Sudah tersedia makanan untuk sarapan di meja makan sederhana di rumah Anna. Pagi ini, Anna hanya menyantap sarapan berdua bersama ibunya. Karena ayahnya sudah berangkat bekerja setelah sholat shubuh berjamaah di masjid. Waktu sudah menunjukkan 05.45 WIB. Anna langsung bergegas berangkat.

"Aduh! Aku telat, Bu! Berangkat ya. Assalamu 'alaikum." Anna mencium tangan ibunya dan langsung berlari keluar rumah.

"Eh, hati-hati, nak. Wa 'alaikum salam."

Anna memakai sepatunya dengan terburu-buru. Dia berlari menuju jalan raya untuk menunggu bus yang datang. Sesampainya di halte, bus yang biasa dia tumpangi belum datang. Anna menunggu dengan cemas karena sudah sepuluh menit tak kunjung datang.

"Aduh! Telat deh gue!" Anna menggumam sambil melihat jam tangannya.

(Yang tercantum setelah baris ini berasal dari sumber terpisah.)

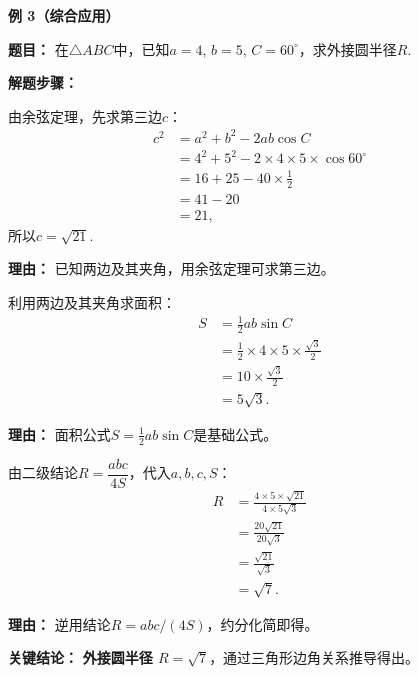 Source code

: \begin{examplebox}
	\medskip
	\textbf{\textcolor{CExample}{例 3（综合应用）}}

	\textbf{\textcolor{CExample}{题目：}}
	在$\triangle ABC$中，已知$a=4$, $b=5$, $C=60^\circ$，求外接圆半径$R$.

	\textbf{\textcolor{CExample}{解题步骤：}}
	\begin{description}[style=nextline, leftmargin=2.8em, labelsep=0.5em, itemsep=0.45em]
		\item[\textbf{第一步（余弦求边）：}] 由余弦定理，先求第三边$c$：
			\[
				\begin{aligned}
					c^2 &= a^2+b^2-2ab\cos C \\
					&= 4^2+5^2-2\times4\times5\times\cos60^\circ \\
					&= 16+25-40\times\frac12 \\
					&= 41-20 \\
					&= 21,
			\end{aligned}
			\]
			所以$c = \sqrt{21}$.
			\par\textbf{理由：} 已知两边及其夹角，用余弦定理可求第三边。
		\item[\textbf{第二步（面积公式）：}] 利用两边及其夹角求面积：
			\[
				\begin{aligned}
					S &= \frac12 ab\sin C \\
					&= \frac12\times4\times5\times\frac{\sqrt3}{2} \\
					&= 10\times\frac{\sqrt3}{2} \\
					&= 5\sqrt3.
			\end{aligned}
			\]
			\par\textbf{理由：} 面积公式$S=\frac12 ab\sin C$是基础公式。
		\item[\textbf{第三步（半径求解）：}] 由二级结论$R = \dfrac{abc}{4S}$，代入$a,b,c,S$：
			\[
				\begin{aligned}
					R &= \frac{4\times5\times\sqrt{21}}{4\times5\sqrt3} \\
					&= \frac{20\sqrt{21}}{20\sqrt3} \\
					&= \frac{\sqrt{21}}{\sqrt3} \\
					&= \sqrt7.
			\end{aligned}
			\]
			\par\textbf{理由：} 逆用结论$R=abc/(4S)$，约分化简即得。
	\end{description}
	\textbf{\textcolor{CExample}{关键结论：}}
	\textbf{外接圆半径 $R=\sqrt7$}，通过三角形边角关系推导得出。
\end{examplebox}
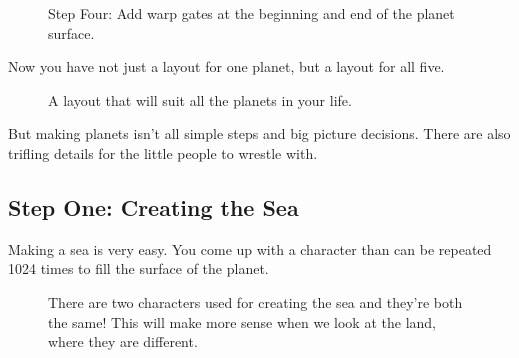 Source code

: \begin{figure}[H]
  {
    \begin{adjustbox}{width=10cm,center}
    \end{adjustbox}
  }\caption[]{Step Four: Add warp gates at the beginning and end of the planet surface.}
\end{figure}

Now you have not just a layout for one planet, but a layout for all five.

\begin{figure}[H]
  {
      \begin{subfigure}{0.4\textwidth}
      \end{subfigure}
      \begin{subfigure}{0.4\textwidth}
      \end{subfigure}
      \begin{subfigure}{0.4\textwidth}
      \end{subfigure}
      \hspace{2.75cm}
      \begin{subfigure}{0.4\textwidth}
      \end{subfigure}
  }\caption[]{A layout that will suit all the planets in your life.}
\end{figure}

But making planets isn't all simple steps and big picture decisions. There are also
trifling details for the little people to wrestle with.

\subsection{Step One: Creating the Sea}

Making a sea is very easy. You come up with a character than can be repeated 1024 times to fill the
surface of the planet.

\begin{figure}[H]
{
  \setlength{\tabcolsep}{3.0pt}
  \setlength\cmidrulewidth{\heavyrulewidth} %
    \begin{adjustbox}{width=10cm,center}
  \begin{subfigure}{0.3\textwidth}
  
  \end{subfigure}
  \begin{subfigure}{0.3\textwidth}
  
  \end{subfigure}
  \end{adjustbox}
}\caption[]{There are two characters used for creating the sea and they're both the same! This will make more sense when
we look at the land, where they are different.}
\end{figure}


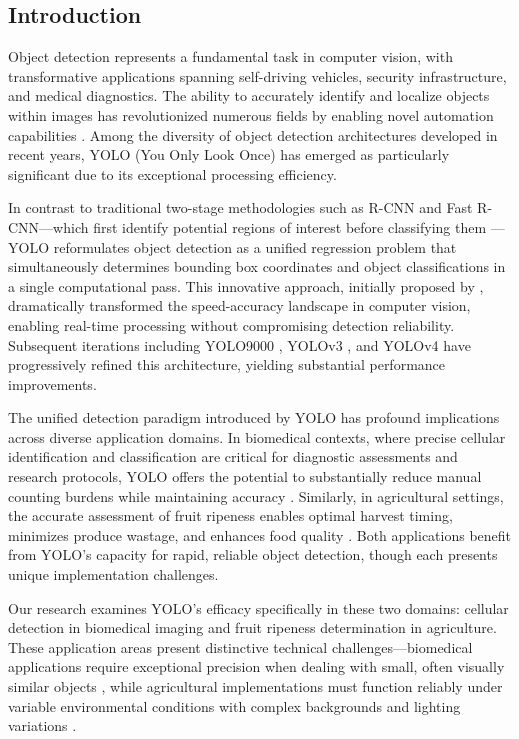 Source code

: \begin{multicols}{2}
\section{Introduction}
Object detection represents a fundamental task in computer vision, with transformative applications spanning self-driving vehicles, security infrastructure, and medical diagnostics. The ability to accurately identify and localize objects within images has revolutionized numerous fields by enabling novel automation capabilities \citep{8627998}. Among the diversity of object detection architectures developed in recent years, YOLO (You Only Look Once) has emerged as particularly significant due to its exceptional processing efficiency.

In contrast to traditional two-stage methodologies such as R-CNN and Fast R-CNN—which first identify potential regions of interest before classifying them \citep{7410526}—YOLO reformulates object detection as a unified regression problem that simultaneously determines bounding box coordinates and object classifications in a single computational pass. This innovative approach, initially proposed by \citet{redmon2016lookonceunifiedrealtime}, dramatically transformed the speed-accuracy landscape in computer vision, enabling real-time processing without compromising detection reliability. Subsequent iterations including YOLO9000 \citep{8100173}, YOLOv3 \citep{redmon2018yolov3}, and YOLOv4 \citep{bochkovskiy2020yolov4} have progressively refined this architecture, yielding substantial performance improvements.

The unified detection paradigm introduced by YOLO has profound implications across diverse application domains. In biomedical contexts, where precise cellular identification and classification are critical for diagnostic assessments and research protocols, YOLO offers the potential to substantially reduce manual counting burdens while maintaining accuracy \citep{Chan2020}. Similarly, in agricultural settings, the accurate assessment of fruit ripeness enables optimal harvest timing, minimizes produce wastage, and enhances food quality \citep{Koirala2019}. Both applications benefit from YOLO's capacity for rapid, reliable object detection, though each presents unique implementation challenges.

Our research examines YOLO's efficacy specifically in these two domains: cellular detection in biomedical imaging and fruit ripeness determination in agriculture. These application areas present distinctive technical challenges—biomedical applications require exceptional precision when dealing with small, often visually similar objects \citep{electronics8030292}, while agricultural implementations must function reliably under variable environmental conditions with complex backgrounds and lighting variations \citep{KAMILARIS201870}.


\end{multicols}
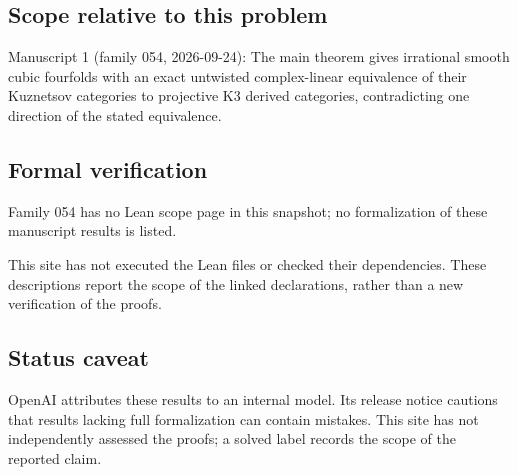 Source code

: \documentclass[11pt]{article}
\begin{document}
\subsection{Scope relative to this problem}
Manuscript 1 (family 054, 2026-09-24): The main theorem gives irrational smooth cubic fourfolds with an exact untwisted complex-linear equivalence of their Kuznetsov categories to projective K3 derived categories, contradicting one direction of the stated equivalence.

\subsection{Formal verification}
Family 054 has no Lean scope page in this snapshot; no formalization of these manuscript results is listed.

This site has not executed the Lean files or checked their dependencies. These descriptions report the scope of the linked declarations, rather than a new verification of the proofs.

\subsection{Status caveat}
OpenAI attributes these results to an internal model. Its release notice cautions that results lacking full formalization can contain mistakes. This site has not independently assessed the proofs; a solved label records the scope of the reported claim.
\end{document}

Beberapa menit kemudian, datanglah bus yang biasa dia tumpangi menuju sekolahnya. Tetapi, kali ini bus sudah penuh. Mau tidak mau Anna harus berdiri sampai tempat tujuan. Berhimpitan dengan orang-orang dengan postur tubuh lebih besar darinya. Bertahan dari para karyawan yang ingin berangkat bekerja.

Pukul 07.00 WIB, Anna telah sampai di sekolahnya. Dengan berlari sekuat tenaga mengejar pintu gerbang yang mulai menutup. Nasib sial bagi Anna, lajunya masih belum bisa menandingi laju menutupnya gerbang sekolah. Padahal dia hanya terlambat beberapa detik saja.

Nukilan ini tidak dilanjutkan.